• **DATA TO PROCESS**:
┄┄┄┄┄┄┄┄┄┄┄┄┄┄┄┄┄┄┄┄
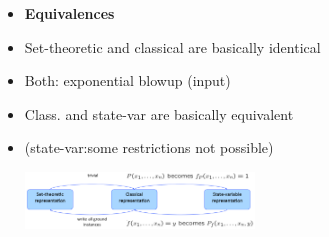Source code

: \begin{itemize}
\item \textbf{Equivalences}
\item Set-theoretic and classical are basically identical
\item Both: exponential blowup (input)
\item Class. and state-var are basically equivalent 
\item (state-var:some restrictions not possible)

\includegraphics[width=0.48\textwidth]{./img/conversions.png}

\end{itemize}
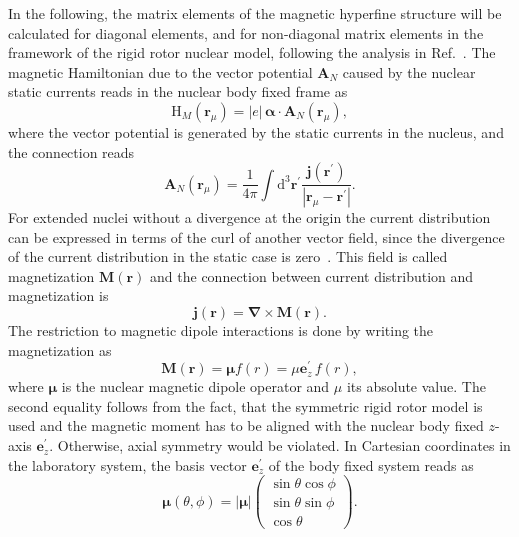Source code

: In the following, the matrix elements of the magnetic hyperfine structure will be calculated for diagonal elements, and for non-diagonal matrix elements in the framework of the rigid rotor nuclear model, following the analysis in Ref.~\cite{Steffen1985}. The magnetic Hamiltonian due to the vector potential $\mathbf{A}_N$ caused by the nuclear static currents reads in the nuclear body fixed frame as
\begin{equation}
\label{eq:Hmag_rot}
\text{H}_{M}(\mathbf{r}_\mu) = |e|\,\boldsymbol{\alpha}\cdot \mathbf{A}_N(\mathbf{r}_\mu),
\end{equation}
where the vector potential is generated by the static currents in the nucleus, and the connection reads~\cite{jackson1999}
\begin{equation}
\mathbf{A}_N(\mathbf{r}_\mu) = \frac{1}{4\pi}\int\text{d}^3\mathbf{r}^\prime \frac{\mathbf{j}(\mathbf{r}^\prime)}{|\mathbf{r}_\mu-\mathbf{r}^\prime|}.
\end{equation}
For extended nuclei without a divergence at the origin the current distribution can be expressed in terms of the curl of another vector field, since the divergence of the current distribution in the static case is zero~\cite{jackson1999}. This field is called magnetization $\mathbf{M}(\mathbf{r})$ and the connection between current distribution and magnetization is
\begin{equation}
\mathbf{j}(\mathbf{r}) = \boldsymbol{\nabla} \times  \mathbf{M}(\mathbf{r}).
\end{equation}
The restriction to magnetic dipole interactions is done by writing the magnetization as
\begin{equation}
\mathbf{M}(\mathbf{r})=\boldsymbol{\mu}f(r)=\mu\mathbf{e}_z^\prime\,f(r),
\end{equation}
where $\boldsymbol{\mu}$ is the nuclear magnetic dipole operator and $\mu$ its absolute value. The second equality follows from the fact, that the symmetric rigid rotor model is used and the magnetic moment has to be aligned with the nuclear body fixed $z$-axis $\mathbf{e}_z^\prime$. Otherwise, axial symmetry would be violated.
In Cartesian coordinates in the laboratory system, the basis vector $\mathbf{e}_z^\prime$ of the body fixed system reads as
\begin{equation}
\label{eq:magMomOp}
\boldsymbol{\mu}(\theta,\phi)=|\boldsymbol{\mu}|
\begin{pmatrix}
\sin\theta\cos\phi \\ \sin\theta\sin\phi \\ \cos\theta
\end{pmatrix}.
\end{equation}
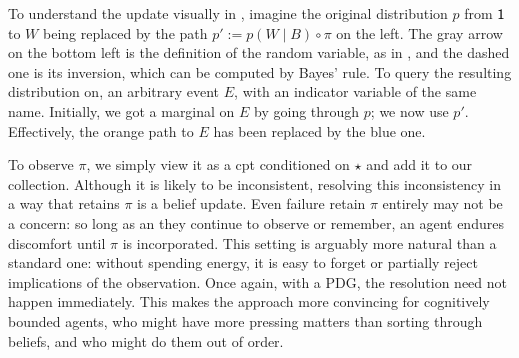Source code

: \documentclass{article}
\newcommand{\MN}{PDG}
\numberwithin{equation}{section}
\begin{document}
	To understand the update visually in , imagine the original distribution $p$ from $\sf 1$ to $W$ being replaced by the path $p' := p(W \mid B) \circ \pi$  on the left. The gray arrow on the bottom left is the definition of the random variable, as in , and the dashed one is its inversion, which can be computed by Bayes' rule.  %
	To query the resulting distribution on, an arbitrary event $E$, with an indicator variable of the same name. Initially, we got a marginal on $E$ by going through $p$; we now use $p'$. Effectively, the orange path to $E$ has been replaced by the blue one.

	
	To observe $\pi$, we simply view it as a cpt conditioned on $\star$ and add it to our collection. 
	Although it is likely to be inconsistent, resolving this inconsistency in a way that retains $\pi$ is a belief update. 
	Even failure retain $\pi$ entirely may not be a concern: so long as an they continue to observe or remember, an agent endures discomfort until $\pi$ is incorporated. This setting is arguably more natural than a standard one: without spending energy, it is easy to forget or partially reject implications of the observation.	
	Once again, with a \MN, the resolution need not happen immediately. This makes the approach more convincing for cognitively bounded agents, who might have more pressing matters than sorting through beliefs, and who might do them out of order.
\end{document}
┄┄┄┄┄┄┄┄┄┄┄┄┄┄┄┄┄┄┄┄
• **EXERCISE PROMPT**: Restate all entries above exactly, but not the images.

• **EXERCISE OUTPUT**:
Source code

: \begin{itemize}
\item \textbf{Equivalences}
\item Set-theoretic and classical are basically identical
\item Both: exponential blowup (input)
\item Class. and state-var are basically equivalent 
\item (state-var:some restrictions not possible)

\includegraphics[width=0.48\textwidth]{./img/conversions.png}

\end{itemize}
Source code

: In the following, the matrix elements of the magnetic hyperfine structure will be calculated for diagonal elements, and for non-diagonal matrix elements in the framework of the rigid rotor nuclear model, following the analysis in Ref.~\cite{Steffen1985}. The magnetic Hamiltonian due to the vector potential $\mathbf{A}_N$ caused by the nuclear static currents reads in the nuclear body fixed frame as
\begin{equation}
\label{eq:Hmag_rot}
\text{H}_{M}(\mathbf{r}_\mu) = |e|\,\boldsymbol{\alpha}\cdot \mathbf{A}_N(\mathbf{r}_\mu),
\end{equation}
where the vector potential is generated by the static currents in the nucleus, and the connection reads~\cite{jackson1999}
\begin{equation}
\mathbf{A}_N(\mathbf{r}_\mu) = \frac{1}{4\pi}\int\text{d}^3\mathbf{r}^\prime \frac{\mathbf{j}(\mathbf{r}^\prime)}{|\mathbf{r}_\mu-\mathbf{r}^\prime|}.
\end{equation}
For extended nuclei without a divergence at the origin the current distribution can be expressed in terms of the curl of another vector field, since the divergence of the current distribution in the static case is zero~\cite{jackson1999}. This field is called magnetization $\mathbf{M}(\mathbf{r})$ and the connection between current distribution and magnetization is
\begin{equation}
\mathbf{j}(\mathbf{r}) = \boldsymbol{\nabla} \times  \mathbf{M}(\mathbf{r}).
\end{equation}
The restriction to magnetic dipole interactions is done by writing the magnetization as
\begin{equation}
\mathbf{M}(\mathbf{r})=\boldsymbol{\mu}f(r)=\mu\mathbf{e}_z^\prime\,f(r),
\end{equation}
where $\boldsymbol{\mu}$ is the nuclear magnetic dipole operator and $\mu$ its absolute value. The second equality follows from the fact, that the symmetric rigid rotor model is used and the magnetic moment has to be aligned with the nuclear body fixed $z$-axis $\mathbf{e}_z^\prime$. Otherwise, axial symmetry would be violated.
In Cartesian coordinates in the laboratory system, the basis vector $\mathbf{e}_z^\prime$ of the body fixed system reads as
\begin{equation}
\label{eq:magMomOp}
\boldsymbol{\mu}(\theta,\phi)=|\boldsymbol{\mu}|
\begin{pmatrix}
\sin\theta\cos\phi \\ \sin\theta\sin\phi \\ \cos\theta
\end{pmatrix}.
\end{equation}
Source code

: \documentclass{article}
\newcommand{\MN}{PDG}
\numberwithin{equation}{section}
\begin{document}
	To understand the update visually in , imagine the original distribution $p$ from $\sf 1$ to $W$ being replaced by the path $p' := p(W \mid B) \circ \pi$  on the left. The gray arrow on the bottom left is the definition of the random variable, as in , and the dashed one is its inversion, which can be computed by Bayes' rule.  %
	To query the resulting distribution on, an arbitrary event $E$, with an indicator variable of the same name. Initially, we got a marginal on $E$ by going through $p$; we now use $p'$. Effectively, the orange path to $E$ has been replaced by the blue one.

	
	To observe $\pi$, we simply view it as a cpt conditioned on $\star$ and add it to our collection. 
	Although it is likely to be inconsistent, resolving this inconsistency in a way that retains $\pi$ is a belief update. 
	Even failure retain $\pi$ entirely may not be a concern: so long as an they continue to observe or remember, an agent endures discomfort until $\pi$ is incorporated. This setting is arguably more natural than a standard one: without spending energy, it is easy to forget or partially reject implications of the observation.	
	Once again, with a \MN, the resolution need not happen immediately. This makes the approach more convincing for cognitively bounded agents, who might have more pressing matters than sorting through beliefs, and who might do them out of order.
\end{document}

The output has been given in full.